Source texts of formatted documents
========
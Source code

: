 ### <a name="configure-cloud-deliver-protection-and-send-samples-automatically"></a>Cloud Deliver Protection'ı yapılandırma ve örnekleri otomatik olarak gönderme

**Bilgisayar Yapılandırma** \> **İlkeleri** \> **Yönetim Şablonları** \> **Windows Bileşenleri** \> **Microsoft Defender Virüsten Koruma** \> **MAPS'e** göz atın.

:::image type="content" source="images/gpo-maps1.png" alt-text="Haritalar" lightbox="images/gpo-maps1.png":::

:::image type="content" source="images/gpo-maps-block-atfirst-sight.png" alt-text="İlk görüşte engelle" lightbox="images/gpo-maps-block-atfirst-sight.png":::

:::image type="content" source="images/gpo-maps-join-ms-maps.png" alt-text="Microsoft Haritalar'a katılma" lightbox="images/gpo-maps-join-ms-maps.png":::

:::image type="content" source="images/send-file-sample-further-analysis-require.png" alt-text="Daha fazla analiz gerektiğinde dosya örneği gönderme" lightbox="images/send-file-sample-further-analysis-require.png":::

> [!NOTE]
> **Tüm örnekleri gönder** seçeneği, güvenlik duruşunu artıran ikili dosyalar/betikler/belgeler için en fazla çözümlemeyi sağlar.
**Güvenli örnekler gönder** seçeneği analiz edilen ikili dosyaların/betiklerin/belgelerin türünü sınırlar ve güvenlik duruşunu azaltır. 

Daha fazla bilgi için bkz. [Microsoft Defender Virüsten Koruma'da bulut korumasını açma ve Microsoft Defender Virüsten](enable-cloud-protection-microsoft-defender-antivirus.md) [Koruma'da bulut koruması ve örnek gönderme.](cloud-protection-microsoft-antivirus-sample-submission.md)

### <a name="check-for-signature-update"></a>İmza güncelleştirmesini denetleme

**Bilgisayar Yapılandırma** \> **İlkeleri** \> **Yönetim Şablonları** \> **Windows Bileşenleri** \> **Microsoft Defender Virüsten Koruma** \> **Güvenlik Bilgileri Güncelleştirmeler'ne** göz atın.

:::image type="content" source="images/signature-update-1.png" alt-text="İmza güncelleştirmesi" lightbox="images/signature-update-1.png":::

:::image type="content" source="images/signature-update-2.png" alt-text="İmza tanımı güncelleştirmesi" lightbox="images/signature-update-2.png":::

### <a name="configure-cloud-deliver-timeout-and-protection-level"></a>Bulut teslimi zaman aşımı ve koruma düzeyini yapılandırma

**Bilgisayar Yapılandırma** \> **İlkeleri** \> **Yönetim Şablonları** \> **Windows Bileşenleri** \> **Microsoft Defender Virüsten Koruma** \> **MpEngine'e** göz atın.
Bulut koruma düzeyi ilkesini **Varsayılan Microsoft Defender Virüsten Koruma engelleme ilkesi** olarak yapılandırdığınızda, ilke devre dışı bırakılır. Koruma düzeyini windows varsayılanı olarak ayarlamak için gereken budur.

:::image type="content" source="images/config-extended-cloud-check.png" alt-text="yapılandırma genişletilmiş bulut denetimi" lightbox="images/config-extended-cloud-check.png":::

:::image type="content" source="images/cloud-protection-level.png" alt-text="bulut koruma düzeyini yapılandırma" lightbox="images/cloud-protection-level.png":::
========
All lines above between those holding "fazla analiz gerektiğinde" and "güvenlik duruşunu azaltır.", inclusive, must be set down unchanged, and no other line may be included.

* _Your response_:
:::image type="content" source="images/send-file-sample-further-analysis-require.png" alt-text="Daha fazla analiz gerektiğinde dosya örneği gönderme" lightbox="images/send-file-sample-further-analysis-require.png":::

> [!NOTE]
> **Tüm örnekleri gönder** seçeneği, güvenlik duruşunu artıran ikili dosyalar/betikler/belgeler için en fazla çözümlemeyi sağlar.
**Güvenli örnekler gönder** seçeneği analiz edilen ikili dosyaların/betiklerin/belgelerin türünü sınırlar ve güvenlik duruşunu azaltır. 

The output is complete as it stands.